Today, PAIR Eyewear announces a $12M Series A round.
We met Nathan and Sophia, co-founders of PAIR Eyewear, when they were fresh out of Stanford undergrad. PAIR started as part of a school project — it was clear that this could be bigger, that high quality kid’s eyewear could be fun and affordable. They were young, the business was too, but we quickly came to conviction and anchored their pre-seed round with a $500k investment. On their journey to Series A, they have proven out the investment thesis we dreamed about together in 2018. Here’s why we invested:
Business model innovation unlocks new category dynamics
PAIR is an infinitely customizable eyeglass system that allows customers to self express through their glasses. Since their invention in the 1300s, eyeglasses have been a one-time purchase product. PAIR introduced a new product architecture: Top Frames magnetically attach to your Base Frame eyeglasses so that your glasses can be neon one day, stripes the next. Treating glasses like clothing completely changes the business model in eyewear, from single transaction to a high-repeat, high margin model. Once Pair acquires a user, they can remarket to them with an ever rotating offerings of timely, collectable Top Frames via a limited drop model. This drives customer lifetime value up, increases brand interactions, and keeps the product feeling fun, fresh, and relevant. We love opportunities to redesign user experiences in a customer-centric way, especially when it unlocks business model innovation.
Licensing partnerships provide an unfair advantage with Customer Acquisition Cost (CAC)
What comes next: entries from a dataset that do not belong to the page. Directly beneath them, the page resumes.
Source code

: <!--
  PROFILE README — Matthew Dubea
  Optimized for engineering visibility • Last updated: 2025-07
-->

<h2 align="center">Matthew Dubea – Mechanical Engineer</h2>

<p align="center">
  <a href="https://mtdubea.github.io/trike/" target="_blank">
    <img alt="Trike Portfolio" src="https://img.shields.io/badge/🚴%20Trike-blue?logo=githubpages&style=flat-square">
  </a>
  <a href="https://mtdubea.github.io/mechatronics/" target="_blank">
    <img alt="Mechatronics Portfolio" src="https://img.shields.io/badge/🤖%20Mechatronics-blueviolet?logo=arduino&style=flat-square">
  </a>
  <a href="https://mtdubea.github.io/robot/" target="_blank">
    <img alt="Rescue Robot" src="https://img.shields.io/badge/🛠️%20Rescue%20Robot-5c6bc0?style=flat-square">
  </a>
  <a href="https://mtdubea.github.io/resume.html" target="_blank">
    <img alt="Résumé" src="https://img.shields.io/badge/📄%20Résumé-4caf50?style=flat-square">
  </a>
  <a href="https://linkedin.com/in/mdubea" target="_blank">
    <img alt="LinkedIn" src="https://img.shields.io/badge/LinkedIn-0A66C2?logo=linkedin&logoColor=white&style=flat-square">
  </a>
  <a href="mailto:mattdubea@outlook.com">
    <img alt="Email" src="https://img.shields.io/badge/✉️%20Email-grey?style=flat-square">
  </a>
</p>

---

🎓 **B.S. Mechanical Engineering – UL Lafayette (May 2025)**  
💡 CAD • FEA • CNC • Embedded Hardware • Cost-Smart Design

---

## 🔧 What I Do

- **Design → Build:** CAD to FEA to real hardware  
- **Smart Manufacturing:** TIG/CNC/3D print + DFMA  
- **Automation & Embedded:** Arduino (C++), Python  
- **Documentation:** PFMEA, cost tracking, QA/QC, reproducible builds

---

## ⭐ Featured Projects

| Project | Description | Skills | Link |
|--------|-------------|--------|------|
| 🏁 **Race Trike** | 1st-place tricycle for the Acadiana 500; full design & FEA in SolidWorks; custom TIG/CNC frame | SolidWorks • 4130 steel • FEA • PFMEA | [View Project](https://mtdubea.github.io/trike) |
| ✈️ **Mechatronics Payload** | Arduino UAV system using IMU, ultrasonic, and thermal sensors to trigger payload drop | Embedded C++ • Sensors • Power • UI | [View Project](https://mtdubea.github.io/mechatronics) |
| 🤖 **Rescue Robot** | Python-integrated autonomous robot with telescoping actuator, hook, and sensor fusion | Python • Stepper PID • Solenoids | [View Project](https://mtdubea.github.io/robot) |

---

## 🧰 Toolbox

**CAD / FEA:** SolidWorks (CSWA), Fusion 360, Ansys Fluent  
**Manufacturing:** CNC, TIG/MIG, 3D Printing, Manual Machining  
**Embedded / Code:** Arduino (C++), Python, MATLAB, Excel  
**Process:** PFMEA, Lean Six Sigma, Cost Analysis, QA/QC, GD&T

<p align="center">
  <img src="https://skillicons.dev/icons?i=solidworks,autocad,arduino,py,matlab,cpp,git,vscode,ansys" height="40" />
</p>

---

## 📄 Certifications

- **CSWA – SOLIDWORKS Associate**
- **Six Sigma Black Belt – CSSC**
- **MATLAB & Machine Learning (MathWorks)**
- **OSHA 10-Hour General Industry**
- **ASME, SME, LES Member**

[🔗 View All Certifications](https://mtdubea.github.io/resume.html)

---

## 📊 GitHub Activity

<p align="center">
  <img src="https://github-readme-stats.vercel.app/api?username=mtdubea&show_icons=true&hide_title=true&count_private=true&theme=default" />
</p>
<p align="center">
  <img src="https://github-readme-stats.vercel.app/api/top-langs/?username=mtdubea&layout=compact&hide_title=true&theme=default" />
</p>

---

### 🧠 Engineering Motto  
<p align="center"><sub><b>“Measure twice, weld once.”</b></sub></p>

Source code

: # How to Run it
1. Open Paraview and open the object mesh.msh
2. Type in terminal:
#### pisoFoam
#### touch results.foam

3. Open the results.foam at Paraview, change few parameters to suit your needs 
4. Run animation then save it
If you’re going to grow primarily DTC, you need an unfair competitive advantage with customer acquisition cost. Top Frames provide a unique opportunity to partner with big brands. PAIR’s exclusive licensing partners include brands like the NBA, Marvel and Harry Potter. By partnering with known brands with fanatical followings, PAIR is able to build trust, interest, and ultimately achieve lower CACs than if they were starting from scratch. We talked about the importance of this dynamic with Alex Gurevich of Javelin Partners, who led PAIR’s Series A announced today. He had seen this model at work extremely well with another portfolio company, Master Class, and we both recognized the potential to repeat that playbook at PAIR.
The right timing: DTC adoption curve & ascendance of Gen Z
In 2018, we forecasted that consumer adoption of DTC would continue to accelerate rapidly, especially amongst brands targeting young millennials and Gen Z. PAIR is squarely in this thesis. Today, 50% of Gen Zers consider DTC brands to be more authentic than traditional brands, and their demographic now represents a quarter of the U.S. population. They account for 40% of all consumers and represent more than $44 billion in purchasing power. The pandemic has rapidly accelerated consumer adoption of DTC. The first wave of DTC grew from inexpensive paid ads on instagram. The next will grow based on highly experiential user generated content (UGC) on TikTok (and up-and-coming social networks) where virality is not limited by follower count or ability to spend. This is a much more exciting platform for new entrants who understand it.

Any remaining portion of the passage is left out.